Anche prendendola alla lontana non c’è, per essere onesti, un solo movimento negli Stati Uniti che abbia mai coinvolto la maggioranza del popolo americano. Non è mai successo. Non con il movimento abolizionista, non con il movimento per i diritti civili, non con quello femminismo. Non è mai la maggioranza, sempre una minoranza. Quindi non mi stupisce che la stragrande maggioranza della popolazione nera voglia acriticamente sostenere Obama anche se si riduce il controllo su di lui, il salario sociale scompare, c’è sempre il rischio di essere arrestato, di finire in manette e essere messo in prigione. Questa è la realtà. Quello che cerco sempre di enfatizzare con i miei studenti è che non è mai un fatto di pelle. Non si impara niente dalla pelle.E non impari niente nemmeno da un calcio nel sedere da parte della polizia. Non è questa la lezione. La lezione da comprendere è come costruire un terreno di condivisione. Bisogna chiedersi perché ci sono persone hanno il salario minimo? Perché ci sono persone in carcere? Perché le persone vengono buttate fuori dalle loro case? E perché i ricchi banchieri stanno facendo più soldi che mai? È questa la critica da fare. Ed è per questo che combatto con i miei studenti perché loro pensano di sapere tutto per il solo fatto di essere neri o latinos. Ma non è  così. Si tratta invece di

leggere, criticare, impegnarsi, mettere in discussione, sostenere, discutere e produrre un’analisi che sia dinamica e mai statica. E questo ancora più oggi che lo spettacolo ha reso quasi impossibile entrare in contatto con la formazione critica. Oggi non potrei mai avere una conversazione come quindici anni fa. Le persone sono ossessionate dallo spettacolo. C’è stato un cambiamento anche nei mass media. I mass media tradizionali una volta avevano una sorta di giornalismo investigativo, con persone che facevano veramente ricerca e lavoro di denuncia. Oggi non più. Ciò che conta non sono le conoscenza, i dati o le evidenze ma le opinioni. Se il proprio parere è elevato al di sopra della prova, ciò significa che è necessario solo dire: “bene, io credo che Obama sia un uomo buono e non voglio sapere altro”. Questa è la cultura oggi.

 

 

Quale è o può essere, allora, il senso e l’importanza dei media di movimento in questo contesto?

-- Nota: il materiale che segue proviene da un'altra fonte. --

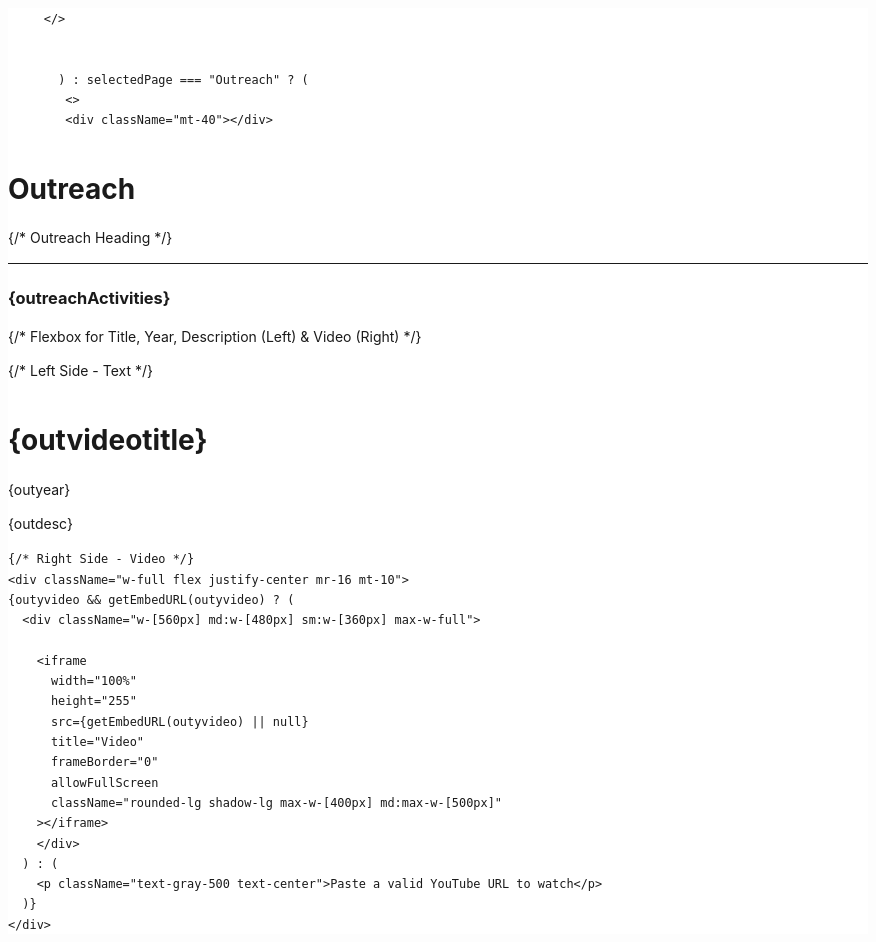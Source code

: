 



</div>

         </>


           ) : selectedPage === "Outreach" ? (
            <>
            <div className="mt-40"></div>
<h1 className="text-5xl font-bold text-center">Outreach</h1>
<div className="mt-25"></div>
<div className="w-full flex flex-col mt-6 px-4 sm:px-6 lg:px-12">
  {/* Outreach Heading */}
  <hr className="mb-4 border-gray-300" />
  <div className="mt-6"></div>
  <h3 className="text-4xl md:text-5xl font-semibold mb-6 text-center ml-20 lg:ml-20">{outreachActivities}</h3>

  {/* Flexbox for Title, Year, Description (Left) & Video (Right) */}
  <div className="flex flex-col lg:flex-row items-center lg:items-start justify-between w-full gap-10">
    {/* Left Side - Text */}
    <div className="lg:w-3/4 text-left">
    <h1 className="text-2xl font-semibold mt-4 md:mt-6 lg:mt-10 text-center lg:text-left ml-20 lg:ml-50 break-words">
    {outvideotitle}
      </h1>
      <p className="text-md text-black-600 mt-2 text-center lg:text-left ml-20 lg:ml-50">{outyear}</p>
      <p
        className="text-sm text-black-7 mt-4 leading-relaxed text-center lg:text-left ml-20 lg:ml-50"
        style={{ textAlign: "justify" }}
      >
        {outdesc}
      </p>
    </div>

    {/* Right Side - Video */}
    <div className="w-full flex justify-center mr-16 mt-10">
    {outyvideo && getEmbedURL(outyvideo) ? (
      <div className="w-[560px] md:w-[480px] sm:w-[360px] max-w-full">

        <iframe
          width="100%"
          height="255"
          src={getEmbedURL(outyvideo) || null}
          title="Video"
          frameBorder="0"
          allowFullScreen
          className="rounded-lg shadow-lg max-w-[400px] md:max-w-[500px]"
        ></iframe>
        </div>
      ) : (
        <p className="text-gray-500 text-center">Paste a valid YouTube URL to watch</p>
      )}
    </div>
  </div>
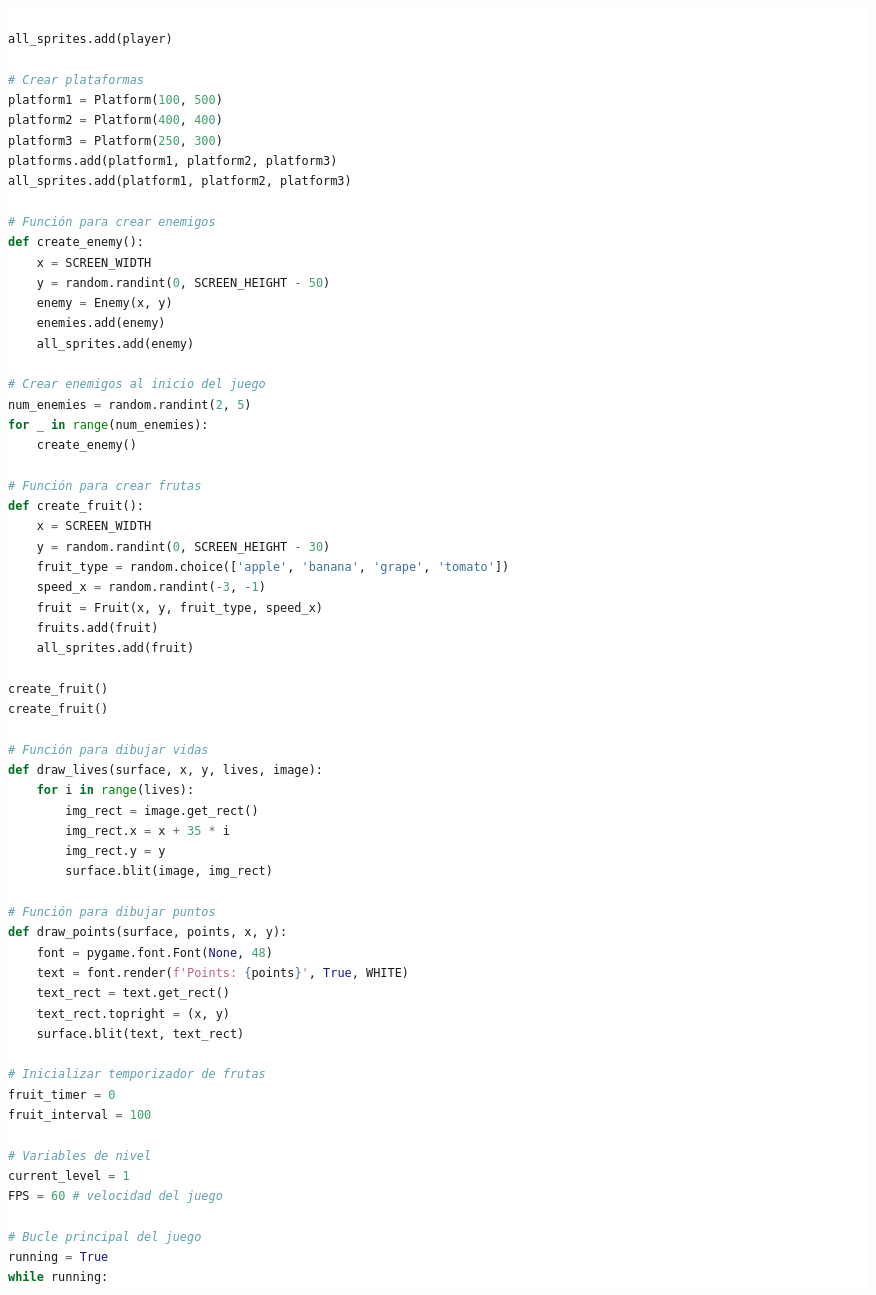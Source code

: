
 ```python

all_sprites.add(player)

# Crear plataformas
platform1 = Platform(100, 500)
platform2 = Platform(400, 400)
platform3 = Platform(250, 300)
platforms.add(platform1, platform2, platform3)
all_sprites.add(platform1, platform2, platform3)

# Función para crear enemigos
def create_enemy():
    x = SCREEN_WIDTH
    y = random.randint(0, SCREEN_HEIGHT - 50)
    enemy = Enemy(x, y)
    enemies.add(enemy)
    all_sprites.add(enemy)

# Crear enemigos al inicio del juego
num_enemies = random.randint(2, 5)
for _ in range(num_enemies):
    create_enemy()

# Función para crear frutas
def create_fruit():
    x = SCREEN_WIDTH
    y = random.randint(0, SCREEN_HEIGHT - 30)
    fruit_type = random.choice(['apple', 'banana', 'grape', 'tomato'])
    speed_x = random.randint(-3, -1)
    fruit = Fruit(x, y, fruit_type, speed_x)
    fruits.add(fruit)
    all_sprites.add(fruit)

create_fruit()
create_fruit()

# Función para dibujar vidas
def draw_lives(surface, x, y, lives, image):
    for i in range(lives):
        img_rect = image.get_rect()
        img_rect.x = x + 35 * i
        img_rect.y = y
        surface.blit(image, img_rect)

# Función para dibujar puntos
def draw_points(surface, points, x, y):
    font = pygame.font.Font(None, 48)
    text = font.render(f'Points: {points}', True, WHITE)
    text_rect = text.get_rect()
    text_rect.topright = (x, y)
    surface.blit(text, text_rect)

# Inicializar temporizador de frutas
fruit_timer = 0
fruit_interval = 100

# Variables de nivel
current_level = 1
FPS = 60 # velocidad del juego

# Bucle principal del juego
running = True
while running:
```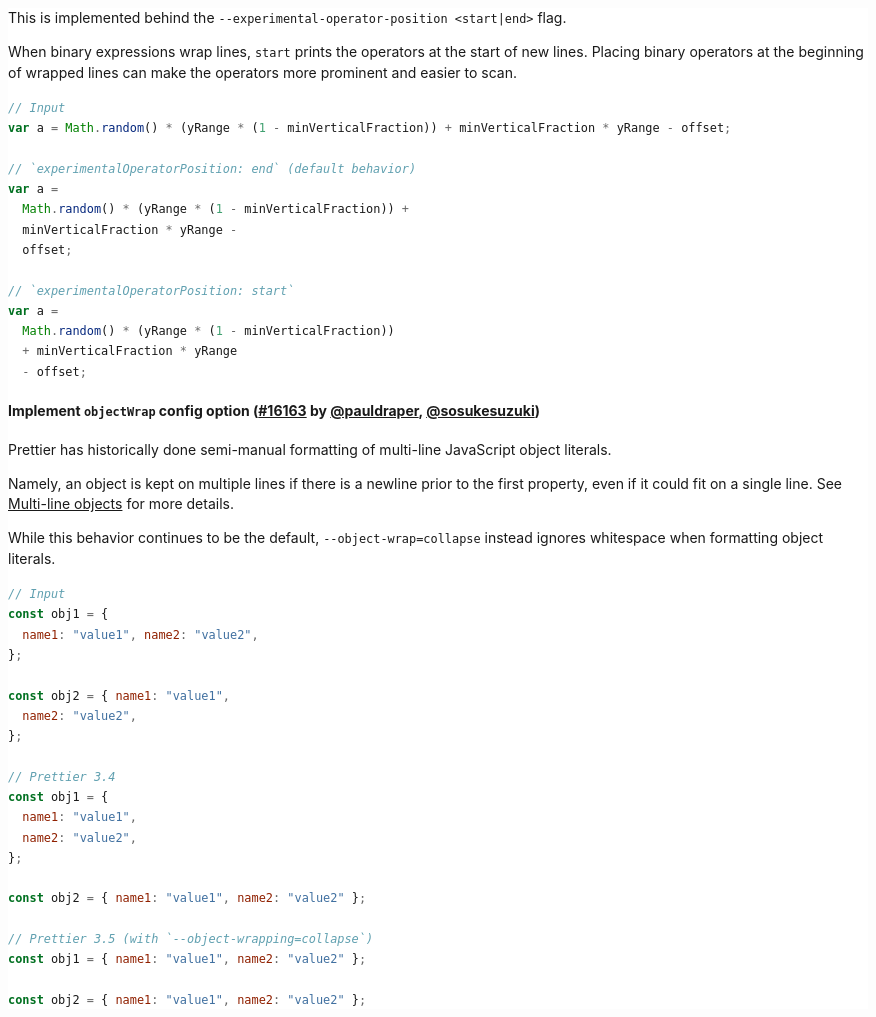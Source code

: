 This is implemented behind the `--experimental-operator-position <start|end>` flag.

When binary expressions wrap lines, `start` prints the operators at the start of new lines. Placing binary operators at the beginning of wrapped lines can make the operators more prominent and easier to scan.


```jsx
// Input
var a = Math.random() * (yRange * (1 - minVerticalFraction)) + minVerticalFraction * yRange - offset;

// `experimentalOperatorPosition: end` (default behavior)
var a =
  Math.random() * (yRange * (1 - minVerticalFraction)) +
  minVerticalFraction * yRange -
  offset;

// `experimentalOperatorPosition: start`
var a =
  Math.random() * (yRange * (1 - minVerticalFraction))
  + minVerticalFraction * yRange
  - offset;
```

#### Implement `objectWrap` config option ([#16163](https://github.com/prettier/prettier/pull/16163) by [@pauldraper](https://github.com/pauldraper), [@sosukesuzuki](https://github.com/sosukesuzuki))

Prettier has historically done semi-manual formatting of multi-line JavaScript object literals.

Namely, an object is kept on multiple lines if there is a newline prior to the first property, even if it could fit on a single line. See [Multi-line objects](https://prettier.io/docs/rationale#multi-line-objects) for more details.

While this behavior continues to be the default, `--object-wrap=collapse` instead ignores whitespace when formatting object literals.


```js
// Input
const obj1 = {
  name1: "value1", name2: "value2",
};

const obj2 = { name1: "value1",
  name2: "value2",
};

// Prettier 3.4
const obj1 = {
  name1: "value1",
  name2: "value2",
};

const obj2 = { name1: "value1", name2: "value2" };

// Prettier 3.5 (with `--object-wrapping=collapse`)
const obj1 = { name1: "value1", name2: "value2" };

const obj2 = { name1: "value1", name2: "value2" };
```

Credo siano assolutamente necessari. Senza media alternativi tante cose non si vedrebbero. Un ottimo esempio in questo momento è Brooklyn, che è in rivolta. Sappiamo solo dai social media che c’è stato un omicidio e che c’è una protesta, i media ufficiali non c’erano. È stata la gente a scattare foto, fare filmati e pubblicarli. I media alternativi non sono necessari solo per conoscere la verità, ma anche per costruire la solidarietà. Perché una sana solidarietà richiede il non essere soli. Vuol dire che quel tipo di atrocità non riguarda sono solo te o i tuoi vicini. Durante un intervento pubblico, subito dopo l’elezione di Obama, parlavo della guerra ai giovani. Il discorso era sugli Stati Uniti, ma poi ho detto di fare un passo indietro, di chiederci chi sono i nostri giovani? Sono solo i bambini che vivono a New York o nel Bronx? Oppure anche questi sono i nostri giovani? E ho mostrato le immagini di bambini in Afghanistan e Pakistan uccisi dai droni; dei bambini attaccati dalle forze israeliane in Palestina, di bambini che lavorano nelle fabbriche ad Haiti e nel Sud-Est asiatico. E ho detto: “questi sono i nostri figli”. I giovani neri con cui abbiamo a che fare sono figli di tutti. Le madri palestinesi dovrebbero prendersi cura di questi bambini neri e noi dovremmo fare lo stesso con i loro figli e per le altre persone.

* Una sintesi di questa intervista è stata pubblicata sul Il manifesto del 12 aprile 2013.